------ SOURCE MATERIAL
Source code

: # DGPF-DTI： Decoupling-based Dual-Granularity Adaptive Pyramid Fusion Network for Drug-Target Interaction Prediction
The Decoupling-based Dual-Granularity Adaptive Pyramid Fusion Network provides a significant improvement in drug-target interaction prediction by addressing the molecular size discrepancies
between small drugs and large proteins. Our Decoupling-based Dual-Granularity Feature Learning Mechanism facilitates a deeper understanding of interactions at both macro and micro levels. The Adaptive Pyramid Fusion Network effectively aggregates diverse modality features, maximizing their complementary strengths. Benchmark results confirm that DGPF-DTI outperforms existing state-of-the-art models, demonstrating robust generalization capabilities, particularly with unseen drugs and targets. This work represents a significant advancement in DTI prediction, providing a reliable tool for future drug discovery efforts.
------------
------ SOURCE MATERIAL
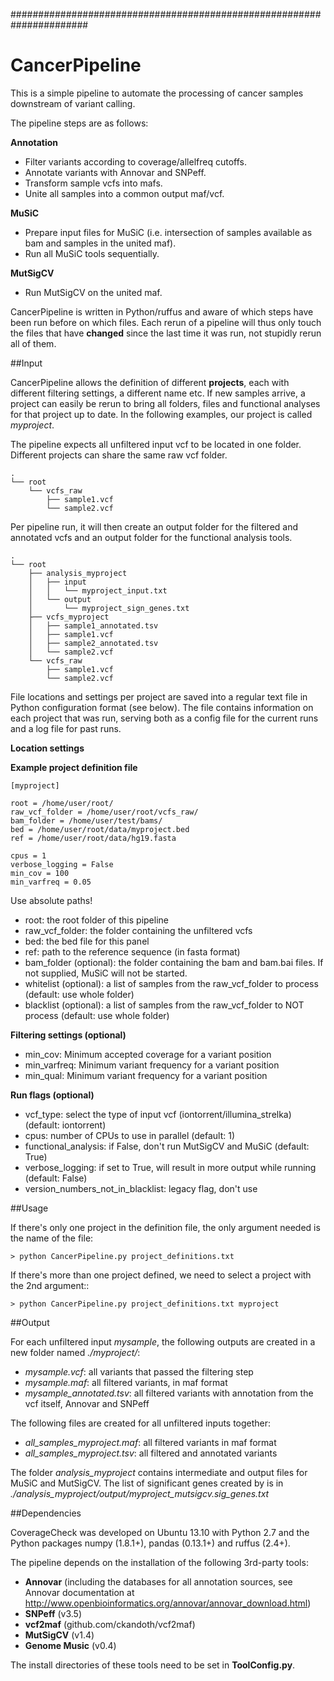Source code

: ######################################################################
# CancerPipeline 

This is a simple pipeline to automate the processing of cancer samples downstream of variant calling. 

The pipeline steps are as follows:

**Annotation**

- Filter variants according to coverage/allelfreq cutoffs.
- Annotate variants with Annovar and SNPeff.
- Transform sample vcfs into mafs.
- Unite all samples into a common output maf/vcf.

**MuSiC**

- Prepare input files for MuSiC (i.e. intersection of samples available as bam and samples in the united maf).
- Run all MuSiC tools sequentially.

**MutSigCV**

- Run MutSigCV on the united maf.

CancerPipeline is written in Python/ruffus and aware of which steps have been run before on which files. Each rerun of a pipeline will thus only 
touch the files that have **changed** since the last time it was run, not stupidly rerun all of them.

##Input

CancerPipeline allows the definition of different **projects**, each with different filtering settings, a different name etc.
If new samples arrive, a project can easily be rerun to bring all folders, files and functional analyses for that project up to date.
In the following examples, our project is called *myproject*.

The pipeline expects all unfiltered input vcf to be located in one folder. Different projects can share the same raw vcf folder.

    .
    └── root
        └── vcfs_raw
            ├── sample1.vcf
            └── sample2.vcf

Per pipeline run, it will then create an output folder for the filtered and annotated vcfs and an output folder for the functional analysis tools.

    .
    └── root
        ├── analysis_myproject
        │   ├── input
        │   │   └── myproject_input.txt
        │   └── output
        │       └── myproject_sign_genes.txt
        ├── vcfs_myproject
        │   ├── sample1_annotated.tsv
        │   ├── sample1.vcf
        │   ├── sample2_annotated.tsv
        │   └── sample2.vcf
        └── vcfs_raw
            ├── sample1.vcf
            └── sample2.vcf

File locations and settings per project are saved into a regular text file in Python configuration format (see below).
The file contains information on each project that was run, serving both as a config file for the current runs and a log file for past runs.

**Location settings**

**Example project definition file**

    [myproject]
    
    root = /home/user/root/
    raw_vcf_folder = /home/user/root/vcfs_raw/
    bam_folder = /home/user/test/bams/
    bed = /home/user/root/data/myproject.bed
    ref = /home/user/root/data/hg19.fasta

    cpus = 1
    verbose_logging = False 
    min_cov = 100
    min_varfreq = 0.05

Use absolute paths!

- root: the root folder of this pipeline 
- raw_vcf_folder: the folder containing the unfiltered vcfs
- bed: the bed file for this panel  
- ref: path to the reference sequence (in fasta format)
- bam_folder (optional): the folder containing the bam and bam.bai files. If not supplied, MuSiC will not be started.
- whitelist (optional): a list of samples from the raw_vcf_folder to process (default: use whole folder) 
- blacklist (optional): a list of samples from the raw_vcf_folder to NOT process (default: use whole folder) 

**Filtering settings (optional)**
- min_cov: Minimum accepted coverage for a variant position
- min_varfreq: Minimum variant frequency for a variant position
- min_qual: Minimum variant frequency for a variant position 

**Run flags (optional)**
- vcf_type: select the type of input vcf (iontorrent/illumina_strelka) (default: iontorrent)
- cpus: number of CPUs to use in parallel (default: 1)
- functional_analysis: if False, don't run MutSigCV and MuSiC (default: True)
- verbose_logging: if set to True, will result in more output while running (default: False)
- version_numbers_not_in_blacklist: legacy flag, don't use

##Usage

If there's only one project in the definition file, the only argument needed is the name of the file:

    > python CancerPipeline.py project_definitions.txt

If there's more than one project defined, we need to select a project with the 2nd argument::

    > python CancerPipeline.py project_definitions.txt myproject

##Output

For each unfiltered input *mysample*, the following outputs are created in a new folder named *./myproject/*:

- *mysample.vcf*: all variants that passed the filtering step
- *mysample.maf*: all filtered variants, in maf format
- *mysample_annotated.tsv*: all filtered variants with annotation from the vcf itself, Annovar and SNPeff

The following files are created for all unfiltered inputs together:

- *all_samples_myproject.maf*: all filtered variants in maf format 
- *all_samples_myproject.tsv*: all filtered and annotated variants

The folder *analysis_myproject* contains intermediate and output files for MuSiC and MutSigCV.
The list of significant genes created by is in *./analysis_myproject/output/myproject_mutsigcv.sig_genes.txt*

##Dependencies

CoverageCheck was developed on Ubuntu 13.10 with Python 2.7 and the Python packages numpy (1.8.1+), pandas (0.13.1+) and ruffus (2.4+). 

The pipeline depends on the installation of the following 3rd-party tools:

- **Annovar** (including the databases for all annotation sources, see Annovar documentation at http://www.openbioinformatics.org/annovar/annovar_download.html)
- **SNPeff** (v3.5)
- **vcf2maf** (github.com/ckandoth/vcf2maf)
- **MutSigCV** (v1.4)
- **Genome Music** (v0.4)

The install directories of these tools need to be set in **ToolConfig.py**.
------------
------ SOURCE MATERIAL
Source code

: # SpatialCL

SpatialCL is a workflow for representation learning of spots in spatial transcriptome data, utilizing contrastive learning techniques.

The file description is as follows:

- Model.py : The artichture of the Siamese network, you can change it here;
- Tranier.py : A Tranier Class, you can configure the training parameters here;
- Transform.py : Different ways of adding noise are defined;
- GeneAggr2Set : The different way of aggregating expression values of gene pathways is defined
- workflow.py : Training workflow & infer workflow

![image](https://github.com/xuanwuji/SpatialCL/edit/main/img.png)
------------
Wherever a line in the data above holds "significant", copy that line.

The Decoupling-based Dual-Granularity Adaptive Pyramid Fusion Network provides a significant improvement in drug-target interaction prediction by addressing the molecular size discrepancies
between small drugs and large proteins. Our Decoupling-based Dual-Granularity Feature Learning Mechanism facilitates a deeper understanding of interactions at both macro and micro levels. The Adaptive Pyramid Fusion Network effectively aggregates diverse modality features, maximizing their complementary strengths. Benchmark results confirm that DGPF-DTI outperforms existing state-of-the-art models, demonstrating robust generalization capabilities, particularly with unseen drugs and targets. This work represents a significant advancement in DTI prediction, providing a reliable tool for future drug discovery efforts.
The list of significant genes created by is in *./analysis_myproject/output/myproject_mutsigcv.sig_genes.txt*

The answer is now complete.